[AIM OF THE TASK]
Take each line of the entries below that contains "participation" and copy it.
---------- INFORMATION GIVEN
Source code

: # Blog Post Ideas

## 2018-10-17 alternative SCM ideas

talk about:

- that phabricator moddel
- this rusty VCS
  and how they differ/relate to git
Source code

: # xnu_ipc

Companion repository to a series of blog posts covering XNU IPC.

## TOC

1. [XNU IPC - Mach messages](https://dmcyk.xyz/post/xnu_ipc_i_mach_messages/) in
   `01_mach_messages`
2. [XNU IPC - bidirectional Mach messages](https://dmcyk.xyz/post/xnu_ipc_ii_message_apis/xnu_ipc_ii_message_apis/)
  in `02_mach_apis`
--------------------
---------- INFORMATION GIVEN
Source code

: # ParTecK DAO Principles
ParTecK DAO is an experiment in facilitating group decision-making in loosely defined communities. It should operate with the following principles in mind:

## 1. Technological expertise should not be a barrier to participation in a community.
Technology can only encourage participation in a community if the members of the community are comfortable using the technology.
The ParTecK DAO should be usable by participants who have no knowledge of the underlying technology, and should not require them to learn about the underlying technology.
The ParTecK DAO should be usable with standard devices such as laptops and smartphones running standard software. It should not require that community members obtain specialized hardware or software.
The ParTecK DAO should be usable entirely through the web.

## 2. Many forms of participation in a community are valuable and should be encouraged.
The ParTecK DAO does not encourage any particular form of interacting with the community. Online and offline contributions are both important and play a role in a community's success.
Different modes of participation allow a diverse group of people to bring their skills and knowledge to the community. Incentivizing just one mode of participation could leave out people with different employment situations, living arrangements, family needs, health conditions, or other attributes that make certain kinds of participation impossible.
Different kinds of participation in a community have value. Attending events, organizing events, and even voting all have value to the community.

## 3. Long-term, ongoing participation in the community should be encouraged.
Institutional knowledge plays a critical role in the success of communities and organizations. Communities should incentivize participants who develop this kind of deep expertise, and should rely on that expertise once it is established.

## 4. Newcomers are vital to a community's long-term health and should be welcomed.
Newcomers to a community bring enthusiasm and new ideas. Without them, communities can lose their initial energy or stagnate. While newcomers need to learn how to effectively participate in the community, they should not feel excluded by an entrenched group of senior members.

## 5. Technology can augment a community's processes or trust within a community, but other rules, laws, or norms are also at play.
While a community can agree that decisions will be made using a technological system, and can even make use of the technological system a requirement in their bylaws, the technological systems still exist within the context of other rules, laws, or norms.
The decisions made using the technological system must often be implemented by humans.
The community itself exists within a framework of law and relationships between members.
--------------------
---------- INFORMATION GIVEN
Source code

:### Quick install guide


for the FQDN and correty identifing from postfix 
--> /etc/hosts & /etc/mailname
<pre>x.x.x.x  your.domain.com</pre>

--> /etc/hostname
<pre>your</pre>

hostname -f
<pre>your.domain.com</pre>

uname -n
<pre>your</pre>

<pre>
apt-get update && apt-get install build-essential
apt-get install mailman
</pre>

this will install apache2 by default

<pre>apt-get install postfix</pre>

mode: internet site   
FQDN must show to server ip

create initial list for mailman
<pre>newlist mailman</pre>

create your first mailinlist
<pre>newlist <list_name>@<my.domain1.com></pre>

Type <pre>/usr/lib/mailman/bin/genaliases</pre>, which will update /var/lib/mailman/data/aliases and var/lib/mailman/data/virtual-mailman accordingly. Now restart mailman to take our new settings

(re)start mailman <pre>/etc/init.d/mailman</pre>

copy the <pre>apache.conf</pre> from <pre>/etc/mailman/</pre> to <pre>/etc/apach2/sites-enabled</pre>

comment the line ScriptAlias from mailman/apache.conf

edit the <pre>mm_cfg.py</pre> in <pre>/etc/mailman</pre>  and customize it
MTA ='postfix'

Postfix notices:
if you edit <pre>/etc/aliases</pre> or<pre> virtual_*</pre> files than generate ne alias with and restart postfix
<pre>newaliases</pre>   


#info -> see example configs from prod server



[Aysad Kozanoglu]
--------------------
[COMPLETED EXERCISE]
## 1. Technological expertise should not be a barrier to participation in a community.
Technology can only encourage participation in a community if the members of the community are comfortable using the technology.
## 2. Many forms of participation in a community are valuable and should be encouraged.
Different modes of participation allow a diverse group of people to bring their skills and knowledge to the community. Incentivizing just one mode of participation could leave out people with different employment situations, living arrangements, family needs, health conditions, or other attributes that make certain kinds of participation impossible.
Different kinds of participation in a community have value. Attending events, organizing events, and even voting all have value to the community.
## 3. Long-term, ongoing participation in the community should be encouraged.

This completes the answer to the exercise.